TASK DESCRIPTION: Using the entries below, transcribe exactly the line containing "3.创建Statement对" and each line that follows it to the end.

** ENTRIES SHOWN follows **

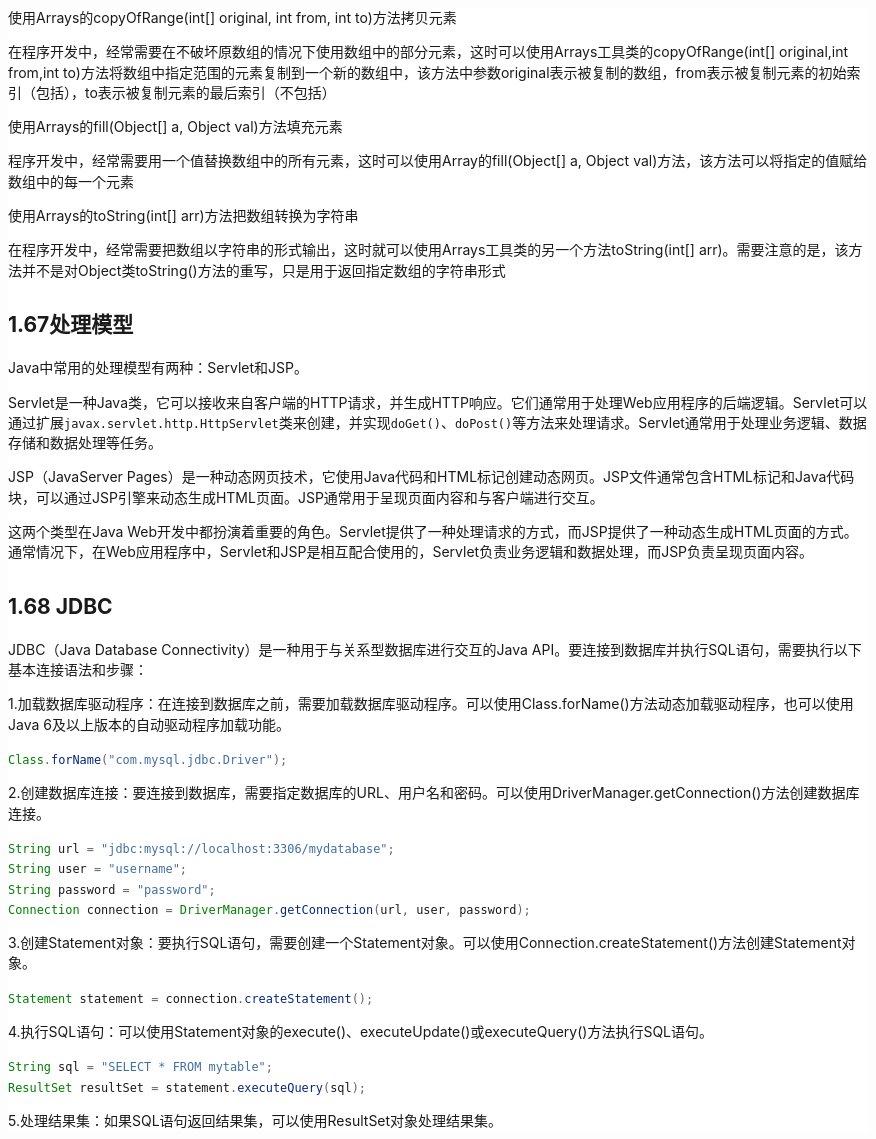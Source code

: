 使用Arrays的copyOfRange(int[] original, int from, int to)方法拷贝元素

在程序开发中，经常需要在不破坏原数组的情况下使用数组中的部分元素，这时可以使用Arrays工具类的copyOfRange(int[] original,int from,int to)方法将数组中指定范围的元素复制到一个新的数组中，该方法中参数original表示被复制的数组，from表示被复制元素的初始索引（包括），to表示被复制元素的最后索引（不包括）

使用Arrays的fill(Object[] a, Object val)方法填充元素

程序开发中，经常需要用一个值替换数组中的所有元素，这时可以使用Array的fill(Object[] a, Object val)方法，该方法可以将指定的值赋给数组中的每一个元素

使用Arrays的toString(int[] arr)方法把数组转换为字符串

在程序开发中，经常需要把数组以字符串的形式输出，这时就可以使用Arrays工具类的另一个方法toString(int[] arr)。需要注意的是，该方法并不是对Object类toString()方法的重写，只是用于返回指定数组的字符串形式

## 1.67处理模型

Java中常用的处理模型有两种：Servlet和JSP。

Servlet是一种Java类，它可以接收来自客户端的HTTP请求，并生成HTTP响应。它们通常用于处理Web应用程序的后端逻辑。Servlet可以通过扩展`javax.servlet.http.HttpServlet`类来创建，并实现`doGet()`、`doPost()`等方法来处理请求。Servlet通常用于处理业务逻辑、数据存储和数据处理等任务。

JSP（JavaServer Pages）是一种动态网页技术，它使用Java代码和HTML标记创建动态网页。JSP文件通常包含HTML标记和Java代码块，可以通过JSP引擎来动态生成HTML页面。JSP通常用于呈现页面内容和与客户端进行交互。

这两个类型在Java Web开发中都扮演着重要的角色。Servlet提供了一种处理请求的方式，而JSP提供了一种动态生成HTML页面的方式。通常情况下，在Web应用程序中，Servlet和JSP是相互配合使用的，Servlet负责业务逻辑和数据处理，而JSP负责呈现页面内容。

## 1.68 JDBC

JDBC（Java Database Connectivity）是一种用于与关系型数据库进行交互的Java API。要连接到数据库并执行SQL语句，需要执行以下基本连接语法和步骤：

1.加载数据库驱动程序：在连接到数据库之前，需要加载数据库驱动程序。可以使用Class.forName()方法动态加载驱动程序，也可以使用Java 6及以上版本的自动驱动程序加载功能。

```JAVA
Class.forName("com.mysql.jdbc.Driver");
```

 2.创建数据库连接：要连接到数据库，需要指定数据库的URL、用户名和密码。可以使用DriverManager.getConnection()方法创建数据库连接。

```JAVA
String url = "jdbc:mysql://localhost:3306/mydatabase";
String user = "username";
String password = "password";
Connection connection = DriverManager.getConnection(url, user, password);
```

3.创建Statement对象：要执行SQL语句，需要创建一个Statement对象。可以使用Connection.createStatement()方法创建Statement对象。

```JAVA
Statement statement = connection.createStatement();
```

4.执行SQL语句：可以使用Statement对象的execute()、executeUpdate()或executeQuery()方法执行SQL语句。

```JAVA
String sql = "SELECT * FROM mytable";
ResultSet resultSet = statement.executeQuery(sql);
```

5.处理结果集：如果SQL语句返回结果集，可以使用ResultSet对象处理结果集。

** End of ENTRIES SHOWN **

TASK SOLUTION:
3.创建Statement对象：要执行SQL语句，需要创建一个Statement对象。可以使用Connection.createStatement()方法创建Statement对象。

```JAVA
Statement statement = connection.createStatement();
```

4.执行SQL语句：可以使用Statement对象的execute()、executeUpdate()或executeQuery()方法执行SQL语句。

```JAVA
String sql = "SELECT * FROM mytable";
ResultSet resultSet = statement.executeQuery(sql);
```

5.处理结果集：如果SQL语句返回结果集，可以使用ResultSet对象处理结果集。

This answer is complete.